Los sujetos intimidados o asustados –sean países, imperios, o personas– se atrincheran y potencian sus aspectos más reaccionarios, o buscan escapatorias tomando decisiones extravagantes. Bajo estos dos esquemas se debe interpretar hoy al pueblo norteamericano eligiendo a Donald Trump.
  Pasar de golpe de un presidente negro a un fanático racista, habla de cierto desequilibrio de una sociedad.
  Los americanos que se interesan en la historia universal hoy sienten escalofríos cuando llegan a la caída del Imperio Romano en el siglo IV de nuestra era.
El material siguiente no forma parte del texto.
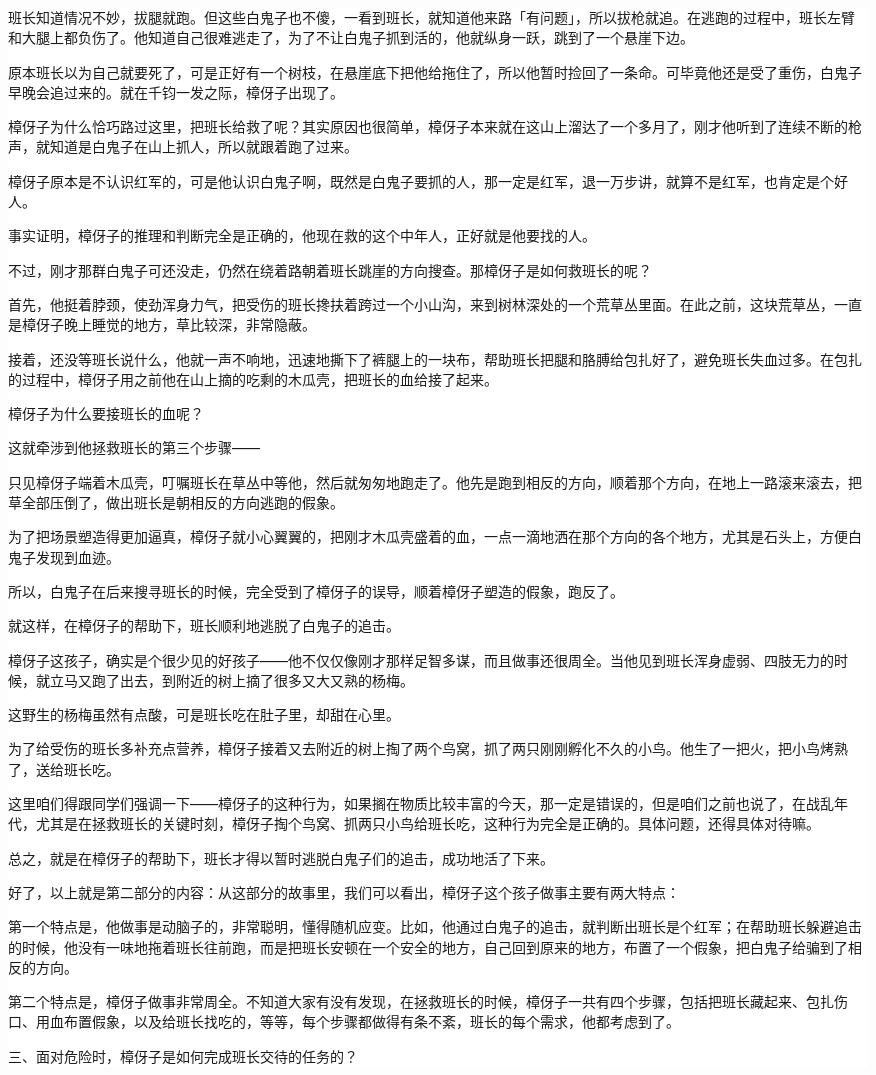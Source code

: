 班长知道情况不妙，拔腿就跑。但这些白鬼子也不傻，一看到班长，就知道他来路「有问题」，所以拔枪就追。在逃跑的过程中，班长左臂和大腿上都负伤了。他知道自己很难逃走了，为了不让白鬼子抓到活的，他就纵身一跃，跳到了一个悬崖下边。


原本班长以为自己就要死了，可是正好有一个树枝，在悬崖底下把他给拖住了，所以他暂时捡回了一条命。可毕竟他还是受了重伤，白鬼子早晚会追过来的。就在千钧一发之际，樟伢子出现了。


樟伢子为什么恰巧路过这里，把班长给救了呢？其实原因也很简单，樟伢子本来就在这山上溜达了一个多月了，刚才他听到了连续不断的枪声，就知道是白鬼子在山上抓人，所以就跟着跑了过来。


樟伢子原本是不认识红军的，可是他认识白鬼子啊，既然是白鬼子要抓的人，那一定是红军，退一万步讲，就算不是红军，也肯定是个好人。


事实证明，樟伢子的推理和判断完全是正确的，他现在救的这个中年人，正好就是他要找的人。


不过，刚才那群白鬼子可还没走，仍然在绕着路朝着班长跳崖的方向搜查。那樟伢子是如何救班长的呢？


首先，他挺着脖颈，使劲浑身力气，把受伤的班长搀扶着跨过一个小山沟，来到树林深处的一个荒草丛里面。在此之前，这块荒草丛，一直是樟伢子晚上睡觉的地方，草比较深，非常隐蔽。


接着，还没等班长说什么，他就一声不响地，迅速地撕下了裤腿上的一块布，帮助班长把腿和胳膊给包扎好了，避免班长失血过多。在包扎的过程中，樟伢子用之前他在山上摘的吃剩的木瓜壳，把班长的血给接了起来。


樟伢子为什么要接班长的血呢？


这就牵涉到他拯救班长的第三个步骤——


只见樟伢子端着木瓜壳，叮嘱班长在草丛中等他，然后就匆匆地跑走了。他先是跑到相反的方向，顺着那个方向，在地上一路滚来滚去，把草全部压倒了，做出班长是朝相反的方向逃跑的假象。


为了把场景塑造得更加逼真，樟伢子就小心翼翼的，把刚才木瓜壳盛着的血，一点一滴地洒在那个方向的各个地方，尤其是石头上，方便白鬼子发现到血迹。


所以，白鬼子在后来搜寻班长的时候，完全受到了樟伢子的误导，顺着樟伢子塑造的假象，跑反了。


就这样，在樟伢子的帮助下，班长顺利地逃脱了白鬼子的追击。


樟伢子这孩子，确实是个很少见的好孩子——他不仅仅像刚才那样足智多谋，而且做事还很周全。当他见到班长浑身虚弱、四肢无力的时候，就立马又跑了出去，到附近的树上摘了很多又大又熟的杨梅。


这野生的杨梅虽然有点酸，可是班长吃在肚子里，却甜在心里。


为了给受伤的班长多补充点营养，樟伢子接着又去附近的树上掏了两个鸟窝，抓了两只刚刚孵化不久的小鸟。他生了一把火，把小鸟烤熟了，送给班长吃。


这里咱们得跟同学们强调一下——樟伢子的这种行为，如果搁在物质比较丰富的今天，那一定是错误的，但是咱们之前也说了，在战乱年代，尤其是在拯救班长的关键时刻，樟伢子掏个鸟窝、抓两只小鸟给班长吃，这种行为完全是正确的。具体问题，还得具体对待嘛。


总之，就是在樟伢子的帮助下，班长才得以暂时逃脱白鬼子们的追击，成功地活了下来。


好了，以上就是第二部分的内容：从这部分的故事里，我们可以看出，樟伢子这个孩子做事主要有两大特点：


第一个特点是，他做事是动脑子的，非常聪明，懂得随机应变。比如，他通过白鬼子的追击，就判断出班长是个红军；在帮助班长躲避追击的时候，他没有一味地拖着班长往前跑，而是把班长安顿在一个安全的地方，自己回到原来的地方，布置了一个假象，把白鬼子给骗到了相反的方向。


第二个特点是，樟伢子做事非常周全。不知道大家有没有发现，在拯救班长的时候，樟伢子一共有四个步骤，包括把班长藏起来、包扎伤口、用血布置假象，以及给班长找吃的，等等，每个步骤都做得有条不紊，班长的每个需求，他都考虑到了。


三、面对危险时，樟伢子是如何完成班长交待的任务的？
  Eran la única superpotencia hegemónica del mundo en ese momento, su brecha entre ricos y pobres se ensanchaba de manera alarmante, las autoridades se elegían sólo entre los más poderosos, el presupuesto militar era impresionante y mantenerlo empobrecía al país, intentaban fortalecer al Imperio con permanentes guerras de conquista y saqueo de las riquezas de otros pueblos, instalaban costosas bases militares en territorios lejanos, distraían de ese derrumbe entreteniendo a la gente con circo y arrojando cristianos a los leones, cambiaron un ejército formado por hombres del pueblo por la contratación de mercenarios, los indocumentados podían ganar la ciudadanía romana a cambio de ir a las guerras, etc, etc. Es comprensible que el actual ciudadano americano que estudia la historia sienta escalofríos.

* Miembro de IDEAL, Instituto de Estudios de América Latina.